Scared of giving a speech? Dread the idea of a job interview? Avatars and virtual reality could be the key to overcoming public speaking fears, according to an RMIT researcher.
As part of the research, people with mild public speaking fears wore a virtual reality headset and presented three consecutive, randomised speeches to an audience of avatars. Avatars are interactive graphic representations of people, characters or animals and are commonly used to represent users in video games or on internet forums.
Participants spoke about selling Melbourne to business people, the pros and cons of public transport and the benefits of environmental awareness to a boardroom, medium-sized function room and large theatre-style function.
RMIT student Marcel Takac undertook the experiment as part of the 4th year honours program in Psychology. He is continuing the research as part of his PhD.
Takac found participants’ anxiety dropped after the third speech.
“People often do public speaking in one-off instances.

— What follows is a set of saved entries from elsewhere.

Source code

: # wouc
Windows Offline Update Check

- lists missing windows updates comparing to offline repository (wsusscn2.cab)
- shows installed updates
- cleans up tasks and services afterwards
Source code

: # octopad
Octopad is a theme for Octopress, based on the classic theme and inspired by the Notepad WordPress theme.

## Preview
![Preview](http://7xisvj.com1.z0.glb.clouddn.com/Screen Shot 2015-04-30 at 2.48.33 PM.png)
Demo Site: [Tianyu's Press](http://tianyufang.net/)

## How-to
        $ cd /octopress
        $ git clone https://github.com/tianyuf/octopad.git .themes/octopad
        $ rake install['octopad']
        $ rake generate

They have got to give one speech or go for one job interview,” he said.
“My research found that three speeches were needed to observe a meaningful reduction in anxiety levels.
“Even in a virtual environment, the software created recognisable scenarios that prompted distress.
“One speech wasn’t enough to reduce people’s distress. The anxiety went up on the second speech and then dropped after the third.”
Takac said most of the existing theory and research around public speaking focused on harnessing the benefits of exposure, meaning the more you do, the better you become.
“The uniqueness of my research is that participants presented three different speeches to three different virtual venues and audiences,” he said.
“Participants did three speeches within an hour where as in real life this would typically take days.”
Takac said using virtual reality and avatars to treat public speaking fears –the most common social phobia – was unique. Unlike a live or pre-recorded human audience, a therapist can control the avatar’s behaviour.
“If you have a fear of public speaking, you need to be exposed to an audience. There’s not necessarily a therapist who deals with public speaking. They’d need to arrange an audience, a venue and that can have costs associated,” he said.
“Virtual reality may offer an accessible and cost-effective way to treat public speaking fears without the need to hire a venue and audience.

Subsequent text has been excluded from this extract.